→ EXERCISE BRIEF: Below are records; work out how many of their lines contain the word "Markers" and reply with the number only.

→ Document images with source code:
++++

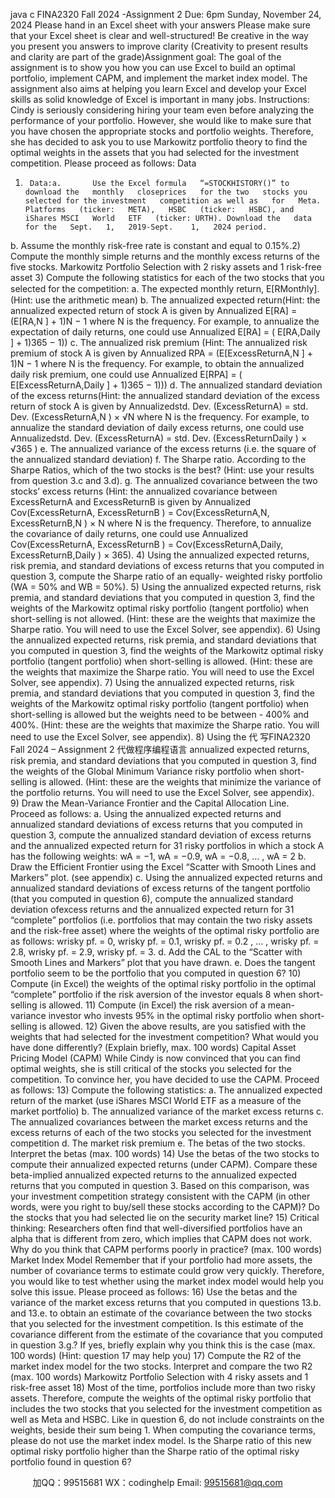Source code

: java c
FINA2320 Fall  2024 -Assignment 2 
Due: 6pm Sunday, November   24,   2024
Please hand in an Excel   sheet   with your   answers
Please make sure that your Excel sheet   is   clear   and   well-structured!
Be creative in the way you present you answers to improve   clarity   (Creativity to present results   and   clarity   are   part   of   the   grade)Assignment goal: The goal of   the   assignment   is to   show you how you   can use   Excel   to   build   an optimal portfolio, implement      CAPM, and implement the market index model. The   assignment also aims at helping you learn Excel and develop your Excel skills as    solid   knowledge   of   Excel   is   important   in   many   jobs.
Instructions: Cindy is seriously considering hiring your team even before analyzing the performance of   your   portfolio.   However,   she would   like to   make   sure that   you have   chosen   the   appropriate   stocks   and portfolio weights. Therefore, she has decided to ask you to use Markowitz portfolio theory   to   find the optimal weights   in the   assets that you had   selected   for   the   investment   competition.   Please proceed as follows:
Data 
1)      Data:a.       Use the Excel formula   “=STOCKHISTORY()” to download the   monthly   closeprices   for the two   stocks you   selected for the investment   competition as well as   for   Meta. Platforms   (ticker:   META),   HSBC   (ticker:   HSBC), and   iShares MSCI   World   ETF   (ticker: URTH). Download the   data   for the   Sept.   1,   2019-Sept.    1,   2024 period.
b.       Assume the monthly risk-free rate is constant   and equal to   0.15%.2)      Compute the monthly simple returns and the monthly excess returns of   the   five   stocks.
Markowitz Portfolio Selection with 2 risky assets and 1 risk-free asset 
3)      Compute   the   following   statistics   for   each   of the two stocks   that   you   selected   for   the   competition:
a.       The   expected   monthly   return, E[RMontℎly].    (Hint:   use   the   arithmetic   mean)
b.       The annualized   expected return(Hint:      the      annualized       expected      return         of      stock      A         is      given      by      Annualized   E[RA]   =   (E[RA,N   ]   +   1)N      −   1 where   N   is   the   frequency.   For   example,   to   annualize   the   expectation   of   daily   returns, one   could   use   Annualized   E[RA]   =   ( E[RA,Daily   ]   +   1)365    −   1))
c.       The annualized risk premium (Hint:   The annualized risk   premium   of   stock   A   is   given   by   Annualized   RPA         =   (E[ExcessReturnA,N   ] +   1)N    −   1   where   N   is   the   frequency. For   example,   to         obtain         the         annualized         daily         risk         premium,       one         could         use      Annualized   E[RPA]   =   ( E[ExcessReturnA,Daily   ]   +   1)365    −   1)))
d.       The annualized standard deviation   of   the   excess returns(Hint:    the    annualized       standard    deviation       of    the      excess    return    of    stock      A      is      given      by Annualizedstd. Dev. (ExcessReturnA)   = std. Dev. (ExcessReturnA,N   )   × √N   where   N   is the   frequency.   For   example,   to   annualize   the   standard   deviation   of daily   excess   returns,   one   could  use            Annualizedstd. Dev. (ExcessReturnA)   = std. Dev.   (ExcessReturnDaily   )   × √365 )
e.       The annualized variance   of   the   excess returns   (i.e.   the   square   of   the   annualized   standard deviation)
f.         The Sharpe ratio. According to the Sharpe Ratios, which of   the two stocks is the   best? (Hint: use your results from question 3.c   and   3.d).
g.       The annualized covariance between the two   stocks’   excess returns
(Hint:   the   annualized   covariance   between ExcessReturnA             and   ExcessReturnB    is   given   by 
Annualized   Cov(ExcessReturnA,   ExcessReturnB   )   =
Cov(ExcessReturnA,N,   ExcessReturnB,N   )   × N      where      N      is      the      frequency.       Therefore,    to annualize                        the                         covariance                         of                      daily                         returns,                         one                         could                         use
Annualized   Cov(ExcessReturnA,   ExcessReturnB   )   =
Cov(ExcessReturnA,Daily, ExcessReturnB,Daily   ) ×   365).
4)      Using the   annualized   expected returns,   risk premia,   and   standard   deviations   of   excess   returns   that   you   computed   in   question   3,   compute   the    Sharpe   ratio   of   an   equally-   weighted risky portfolio   (WA      =   50% and   WB       =   50%).
5)      Using   the   annualized   expected   returns,   risk   premia,   and   standard   deviations   that   you   computed   in   question   3,   find   the   weights   of the   Markowitz   optimal   risky   portfolio   (tangent    portfolio)   when    short-selling    is not allowed.    (Hint:    these    are    the    weights    that   maximize the   Sharpe ratio. You will need to use the Excel   Solver, see appendix).
6)      Using   the   annualized   expected   returns,   risk   premia,   and   standard   deviations   that   you   computed   in   question   3,   find   the   weights   of the   Markowitz   optimal   risky   portfolio   (tangent   portfolio)   when   short-selling   is   allowed.   (Hint: these   are the weights that   maximize   the   Sharpe ratio. You will need   to use the Excel   Solver,   see appendix).
7)      Using   the   annualized   expected   returns,   risk   premia,   and   standard   deviations   that   you   computed   in   question   3,   find   the   weights   of the   Markowitz   optimal   risky   portfolio   (tangent portfolio) when   short-selling   is   allowed but the weights   need   to   be between   -   400%   and   400%.   (Hint: these are the weights that   maximize   the   Sharpe   ratio.   You   will   need   to   use   the Excel   Solver, see appendix).
8)      Using   the  代 写FINA2320 Fall 2024 – Assignment 2
代做程序编程语言 annualized   expected   returns,   risk   premia,   and   standard   deviations   that   you   computed    in   question   3,    find   the   weights    of   the   Global   Minimum   Variance   risky   portfolio   when   short-selling   is   allowed.   (Hint: these are the weights that minimize the   variance   of   the portfolio returns. You will need to use the Excel   Solver,   see appendix).
9)      Draw the Mean-Variance Frontier and the Capital Allocation Line. Proceed as follows:
a.       Using   the   annualized   expected   returns   and   annualized    standard   deviations   of   excess    returns    that    you      computed      in    question      3,      compute      the      annualized   standard   deviation   of   excess returns   and the   annualized   expected return   for   31   risky portfolios in which a stock A has the   following weights:   wA       =   −1,    wA       =   −0.9,    wA      =   −0.8,   … ,    wA      =   2
b.       Draw   the   Efficient   Frontier   using   the   Excel   “Scatter   with   Smooth   Lines   and   Markers” plot. (see appendix)
c.       Using   the   annualized   expected   returns   and   annualized    standard   deviations   of   excess   returns    of   the    tangent    portfolio    (that    you    computed    in    question    6),   compute the annualized standard deviation ofexcess returns and the annualized   expected   return for 31 “complete” portfolios (i.e. portfolios that may contain the   two   risky   assets   and   the   risk-free   asset) where   the   weights   of   the   optimal   risky portfolio            are               as            follows:          wrisky   pf.      =   0,      wrisky   pf.      =   0.1,    wrisky   pf.      =   0.2 , …   , wrisky   pf.      =   2.8,   wrisky   pf.    =   2.9,    wrisky   pf.      =   3.
d.       Add   the   CAL   to   the   “Scatter   with   Smooth   Lines   and   Markers”   plot   that   you   have drawn.
e.       Does    the    tangent    portfolio    seem    to    be    the    portfolio    that    you    computed    in   question 6?
10)   Compute (in Excel)   the weights of   the optimal risky   portfolio in the optimal “complete”   portfolio   if   the risk aversion of   the investor equals   8 when short-selling   is   allowed.
11)   Compute   (in Excel) the risk aversion of   a   mean-variance   investor   who   invests   95%   in   the optimal risky portfolio when short-selling is allowed.
12)   Given   the   above   results,   are   you   satisfied   with   the   weights   that   had   selected   for   the   investment competition? What would you have done differently? (Explain briefly, max.
100 words)
Capital Asset Pricing Model (CAPM) While   Cindy   is   now   convinced   that   you   can   find   optimal   weights,   she   is   still   critical   of the   stocks you selected   for the competition. To   convince her,   you have   decided   to   use the   CAPM.   Proceed as   follows:
13) Compute the following   statistics:
a.       The annualized expected return of   the market (use iShares MSCI   World   ETF   as   a   measure   of   the   market   portfolio)
b.       The annualized variance of   the market   excess   returns
c.       The   annualized   covariances between the   market   excess   returns   and   the   excess   returns of   each of   the two   stocks you selected   for the investment   competition
d.       The market   risk premium
e.       The betas of   the two   stocks. Interpret the betas   (max.   100 words)
14)   Use   the   betas   of the   two   stocks   to   compute   their   annualized   expected   returns   (under   CAPM).   Compare   these   beta-implied   annualized   expected   returns   to   the   annualized   expected returns that you computed in question 3.   Based   on this   comparison,   was   your   investment   competition   strategy consistent   with the   CAPM   (in   other words, were   you   right   to   buy/sell   these   stocks   according   to   the   CAPM)?   Do   the   stocks   that   you   had   selected lie on the   security market   line?
15) Critical thinking: Researchers often find that well-diversified portfolios have an alpha   that is different   from zero, which implies that CAPM does not work. Why do you think   that CAPM performs poorly in practice? (max.   100 words)
Market Index Model Remember that   if   your portfolio   had   more assets, the   number   of   covariance   terms   to   estimate   could   grow   very   quickly.   Therefore,   you   would   like   to   test   whether   using   the   market   index   model would help you solve this   issue. Please proceed   as   follows:
16)   Use   the   betas   and   the   variance   of the   market    excess   returns   that   you      computed   in   questions   13.b. and   13.e. to obtain an estimate of   the covariance between the two stocks   that   you   selected   for   the   investment   competition.   Is   this   estimate   of the   covariance   different from   the estimate of   the covariance that you computed in question 3.g.? If   yes,   briefly explain why you think this is the case (max.   100 words)   (Hint: question   17 may   help   you)
17)   Compute the R2    of   the   market   index model   for   the   two   stocks.   Interpret   and   compare   the two R2    (max.   100   words)
Markowitz Portfolio Selection with 4 risky assets and 1 risk-free asset 
18)   Most of   the time, portfolios include more than two risky assets. Therefore, compute the   weights of   the optimal risky portfolio that includes the two stocks that you   selected   for   the   investment   competition   as   well   as   Meta   and   HSBC.   Like   in   question   6,   do   not   include   constraints   on   the   weights,   beside   their   sum   being    1.   When   computing   the   covariance terms, please do not use the market   index model. Is the   Sharpe ratio   of   this   new   optimal   risky   portfolio   higher   than   the   Sharpe   ratio   of   the   optimal   risky   portfolio found in   question   6?



         
加QQ：99515681  WX：codinghelp  Email: 99515681@qq.com
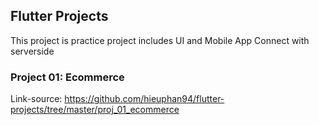 ## Flutter Projects

This project is practice project includes UI and Mobile App Connect with serverside

### Project 01: Ecommerce 

Link-source: https://github.com/hieuphan94/flutter-projects/tree/master/proj_01_ecommerce
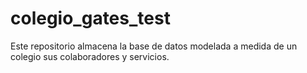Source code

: # colegio_gates_test
Este repositorio almacena la base de datos modelada a medida de un colegio sus colaboradores y servicios.
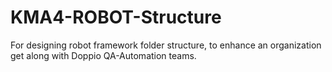 # KMA4-ROBOT-Structure
For designing robot framework folder structure, to enhance an organization get along with Doppio QA-Automation teams.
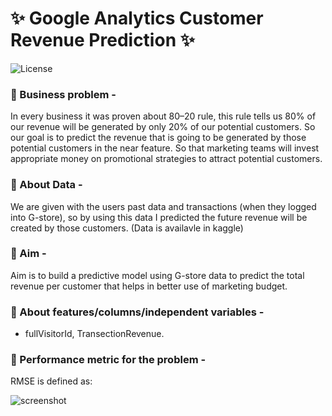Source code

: #  ✨ Google Analytics Customer Revenue Prediction ✨

![License](https://img.shields.io/badge/license-MIT-blue.svg)
### 📍 Business problem - 
In every business it was proven about 80–20 rule, this rule tells us 80% of our revenue will be generated by only 20% of our potential customers. So our goal is to predict the revenue that is going to be generated by those potential customers in the near feature. So that marketing teams will invest appropriate money on promotional strategies to attract potential customers.

### 📍 About Data - 
We are given with the users past data and transactions (when they logged into G-store), so by using this data I predicted the future revenue will be created by those customers. (Data is availavle in kaggle)

### 📍 Aim - 
Aim is to build a predictive model using G-store data to predict the total revenue per customer that helps in better use of marketing budget.

### 📍 About features/columns/independent variables - 
- fullVisitorId, TransectionRevenue.

### 📍 Performance metric for the problem - 
RMSE is defined as:

![screenshot](https://miro.medium.com/v2/resize:fit:640/format:webp/1*RSYTYpqyGDYWPmI0rD8zqA.png)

++++

→ RESPONSE TO THE EXERCISE: 2